Kong: Skull Island Reviews
the film starts a little slow but picks up at about the middle. This is when I realised the films identity crises;it feels like there is two different films playing. You got the film where king kong is fighting other monsters and humans trying to survive in skull island-which is the film we all wanted to see. Then there's the other film that focuses on soldiers trying to kill kong.
Unfortunately the film doesn't give us enough of we want. So it's hard to recommend,remember and re-watch. I should also mention the CGI,which wasn't the best...and kong himself...wasn't really what I expected;I wanted him to be more muscular. Although the CGI wasn't the only weird thing;the film ends in a bad way. We don't see the characters (who I didn't care about,except maybe the stranded WW2 captain) go back home or anything
as a grade I'd give it something like a C+
No more than 5 minutes after the movie was over, I completely forgot about it. I didn't discuss any scenes from it, didn't ask my friends what they liked, it just didn't generate any sort of discussion. A total waste of potential.
First let me get all the good out of the way. Kong was impressive, his action scenes were very good looking most of the time, with lots of really cool "poster shots". The creature design was great, although kind of limited. I expected to see a lot more of the wildlife of the island, but in the end only got a handful. The worldbuilding of this "kaiju" universe is still cool, tying into the recent American Godzilla movie.
And that's basically it for the good stuff.
Now the bad. All the talent they got for this movie was expertly wasted. Take every actor besides John C. Riley and replace him with literally anyone else, and you get the same uninteresting, uninspired, boring, flat characters. Even the guy that mo-capped Kong didn't do that good of a job at making Kong seem interesting. Brie Larson was a terrible Kong girl, it actually makes me mad thinking about how bland she was. What a failure. The Loki actor was always shit in my opinion, and this movie didn't change anything about that. John Goodman is usually amazing, but here he just got to play a barebones character. Didn't care about him at all. And finally Sam Jackson, almost forgot about him. That's how I know his role was extremely bland and uninspired.

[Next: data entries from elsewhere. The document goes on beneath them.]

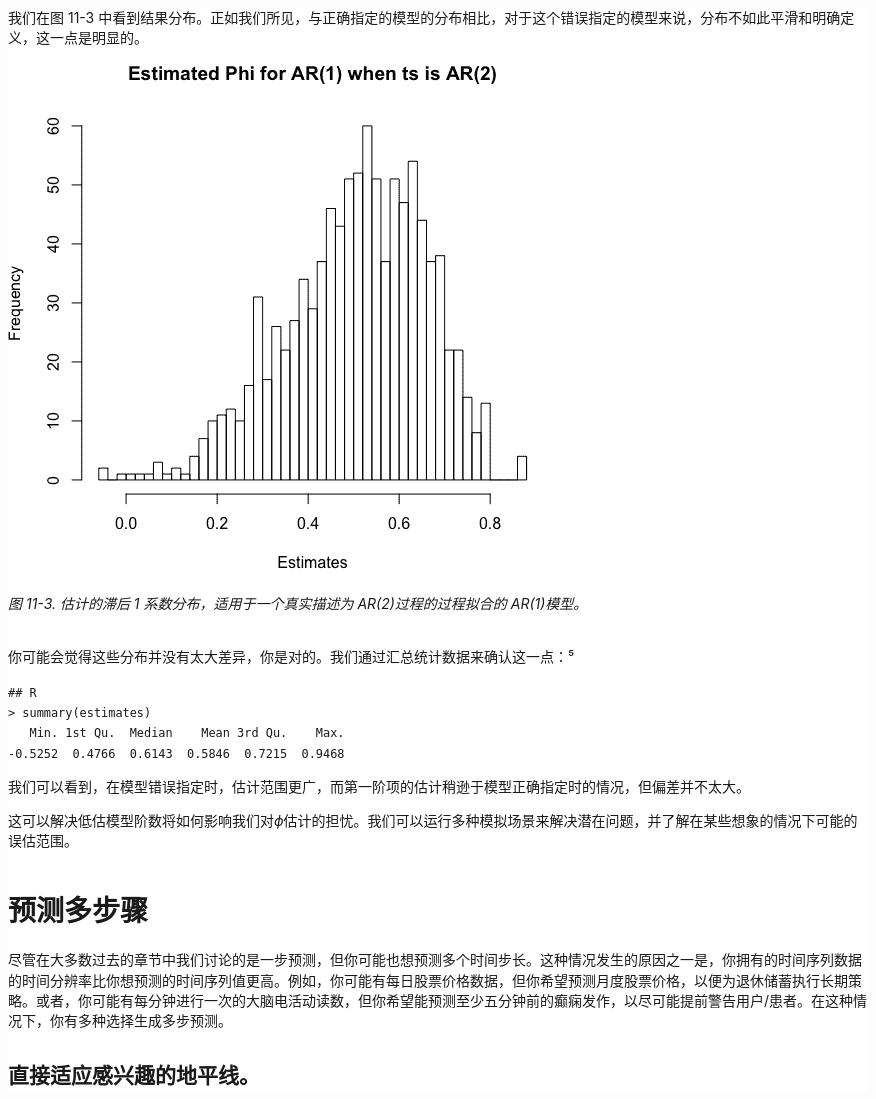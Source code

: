 我们在图 11-3 中看到结果分布。正如我们所见，与正确指定的模型的分布相比，对于这个错误指定的模型来说，分布不如此平滑和明确定义，这一点是明显的。

![](img/ptsa_1103.png)

###### 图 11-3\. 估计的滞后 1 系数分布，适用于一个真实描述为 AR(2)过程的过程拟合的 AR(1)模型。

你可能会觉得这些分布并没有太大差异，你是对的。我们通过汇总统计数据来确认这一点：⁵

```
## R
> summary(estimates)
   Min. 1st Qu.  Median    Mean 3rd Qu.    Max. 
-0.5252  0.4766  0.6143  0.5846  0.7215  0.9468 

```

我们可以看到，在模型错误指定时，估计范围更广，而第一阶项的估计稍逊于模型正确指定时的情况，但偏差并不太大。

这可以解决低估模型阶数将如何影响我们对*ϕ*估计的担忧。我们可以运行多种模拟场景来解决潜在问题，并了解在某些想象的情况下可能的误估范围。

# 预测多步骤

尽管在大多数过去的章节中我们讨论的是一步预测，但你可能也想预测多个时间步长。这种情况发生的原因之一是，你拥有的时间序列数据的时间分辨率比你想预测的时间序列值更高。例如，你可能有每日股票价格数据，但你希望预测月度股票价格，以便为退休储蓄执行长期策略。或者，你可能有每分钟进行一次的大脑电活动读数，但你希望能预测至少五分钟前的癫痫发作，以尽可能提前警告用户/患者。在这种情况下，你有多种选择生成多步预测。

## 直接适应感兴趣的地平线。

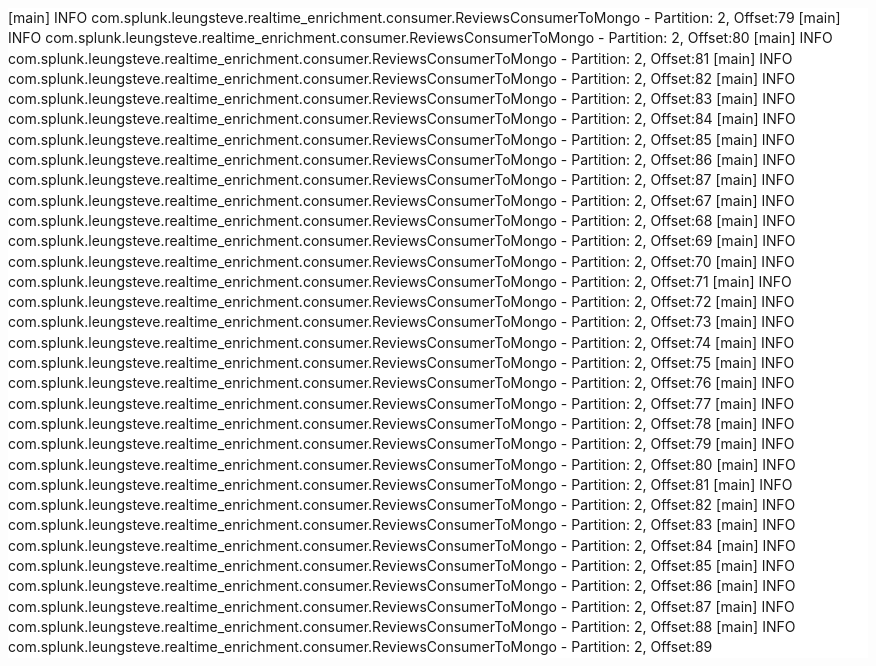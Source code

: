 [main] INFO com.splunk.leungsteve.realtime_enrichment.consumer.ReviewsConsumerToMongo - Partition: 2, Offset:79
[main] INFO com.splunk.leungsteve.realtime_enrichment.consumer.ReviewsConsumerToMongo - Partition: 2, Offset:80
[main] INFO com.splunk.leungsteve.realtime_enrichment.consumer.ReviewsConsumerToMongo - Partition: 2, Offset:81
[main] INFO com.splunk.leungsteve.realtime_enrichment.consumer.ReviewsConsumerToMongo - Partition: 2, Offset:82
[main] INFO com.splunk.leungsteve.realtime_enrichment.consumer.ReviewsConsumerToMongo - Partition: 2, Offset:83
[main] INFO com.splunk.leungsteve.realtime_enrichment.consumer.ReviewsConsumerToMongo - Partition: 2, Offset:84
[main] INFO com.splunk.leungsteve.realtime_enrichment.consumer.ReviewsConsumerToMongo - Partition: 2, Offset:85
[main] INFO com.splunk.leungsteve.realtime_enrichment.consumer.ReviewsConsumerToMongo - Partition: 2, Offset:86
[main] INFO com.splunk.leungsteve.realtime_enrichment.consumer.ReviewsConsumerToMongo - Partition: 2, Offset:87
[main] INFO com.splunk.leungsteve.realtime_enrichment.consumer.ReviewsConsumerToMongo - Partition: 2, Offset:67
[main] INFO com.splunk.leungsteve.realtime_enrichment.consumer.ReviewsConsumerToMongo - Partition: 2, Offset:68
[main] INFO com.splunk.leungsteve.realtime_enrichment.consumer.ReviewsConsumerToMongo - Partition: 2, Offset:69
[main] INFO com.splunk.leungsteve.realtime_enrichment.consumer.ReviewsConsumerToMongo - Partition: 2, Offset:70
[main] INFO com.splunk.leungsteve.realtime_enrichment.consumer.ReviewsConsumerToMongo - Partition: 2, Offset:71
[main] INFO com.splunk.leungsteve.realtime_enrichment.consumer.ReviewsConsumerToMongo - Partition: 2, Offset:72
[main] INFO com.splunk.leungsteve.realtime_enrichment.consumer.ReviewsConsumerToMongo - Partition: 2, Offset:73
[main] INFO com.splunk.leungsteve.realtime_enrichment.consumer.ReviewsConsumerToMongo - Partition: 2, Offset:74
[main] INFO com.splunk.leungsteve.realtime_enrichment.consumer.ReviewsConsumerToMongo - Partition: 2, Offset:75
[main] INFO com.splunk.leungsteve.realtime_enrichment.consumer.ReviewsConsumerToMongo - Partition: 2, Offset:76
[main] INFO com.splunk.leungsteve.realtime_enrichment.consumer.ReviewsConsumerToMongo - Partition: 2, Offset:77
[main] INFO com.splunk.leungsteve.realtime_enrichment.consumer.ReviewsConsumerToMongo - Partition: 2, Offset:78
[main] INFO com.splunk.leungsteve.realtime_enrichment.consumer.ReviewsConsumerToMongo - Partition: 2, Offset:79
[main] INFO com.splunk.leungsteve.realtime_enrichment.consumer.ReviewsConsumerToMongo - Partition: 2, Offset:80
[main] INFO com.splunk.leungsteve.realtime_enrichment.consumer.ReviewsConsumerToMongo - Partition: 2, Offset:81
[main] INFO com.splunk.leungsteve.realtime_enrichment.consumer.ReviewsConsumerToMongo - Partition: 2, Offset:82
[main] INFO com.splunk.leungsteve.realtime_enrichment.consumer.ReviewsConsumerToMongo - Partition: 2, Offset:83
[main] INFO com.splunk.leungsteve.realtime_enrichment.consumer.ReviewsConsumerToMongo - Partition: 2, Offset:84
[main] INFO com.splunk.leungsteve.realtime_enrichment.consumer.ReviewsConsumerToMongo - Partition: 2, Offset:85
[main] INFO com.splunk.leungsteve.realtime_enrichment.consumer.ReviewsConsumerToMongo - Partition: 2, Offset:86
[main] INFO com.splunk.leungsteve.realtime_enrichment.consumer.ReviewsConsumerToMongo - Partition: 2, Offset:87
[main] INFO com.splunk.leungsteve.realtime_enrichment.consumer.ReviewsConsumerToMongo - Partition: 2, Offset:88
[main] INFO com.splunk.leungsteve.realtime_enrichment.consumer.ReviewsConsumerToMongo - Partition: 2, Offset:89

The only character and actor that worked in this entire movie was John C. Riley's character. The saving grace of this movie. Charming, funny, heartbreaking, unexpected, and just pleasurable to watch.
I was expecting a lot more. Guess I'll stick with the 2005 Kong movie which is vastly superior.
KONG: SKULL ISLAND
Call me crazy but I tend to prefer smart entertainment. Even with admittedly popcorn blockbusters, I'll always lean towards the ones that bring something new. I got to say that I had my expectations high for this one but they quickly got smashed as hard as Hollywood's idea of having no character development. But even with undercooked characters, the performers can't raise the bar. Brie, the ultimate example of a one time Oscar winner, goes from dull to questionable, John C. Reilly is an archetype and Samuel L Jackson is... well, Samuel L. Jackson, reminding us that you can do tons of movies and in most of them play you. Even Tom Hiddleston, one of the most underused performers of today, is lifeless and can't give weight to an uneven and unremarkable screenplay. He seems to have been cast based on the fact that he looks great in a tight shirt and what a nice piece of ass that is but... that's all there is to him. The fact that Kong is the most captivating character in the film, even though his true nature is glossed over, tells you a lot of how barren this is. Peter Jackson's film is actually very good and even though it's pretty much mass entertainment, it's enjoyable and builds upon Jackson's greatest suit: acute sense of storytelling. This new film throws away the love dynamic girl-ape with disgrace. Knowing that it's the most alluring aspect of the Kong films, stripping away the duality of a beast loving a woman and not replacing it with something as stirring, is a wrong move. There are some good action scenes but never a stand out, and the the third act is the most bearable one, remembering to drop the blockbustery color palette present throughout the film and giving us some good shots. Some other scenes are poorly constructed and incite laughter when it was not intended, but overall the film doesn't take a risk that allows it to be either very good or awful. After the credits roll, the wait-there's-more! moment comes along and the mandatory cinematic universe starts being built. Wow, how surprising. It's coming to a point when every studio points to the Avengers and say, "Capitalist New York mommy, I want a shared universe! I want it! I want iiiiiiit!". Lastly, it's ironic that this movie's promotional campaign steals so much of Apocalypse Now, as the it lacks what Coppola's film was filled to the brim with: dare.
The movie had a nice fluid plot most of the way but then looses momentum at the end and ends up getting kind of silly and ignores character motive.
Great Production: 2.0 stars
A visual and auditive splendor. Its only fault was lack of pushing the cinematography to develop more breath taking shots of its location and rely less on special effects.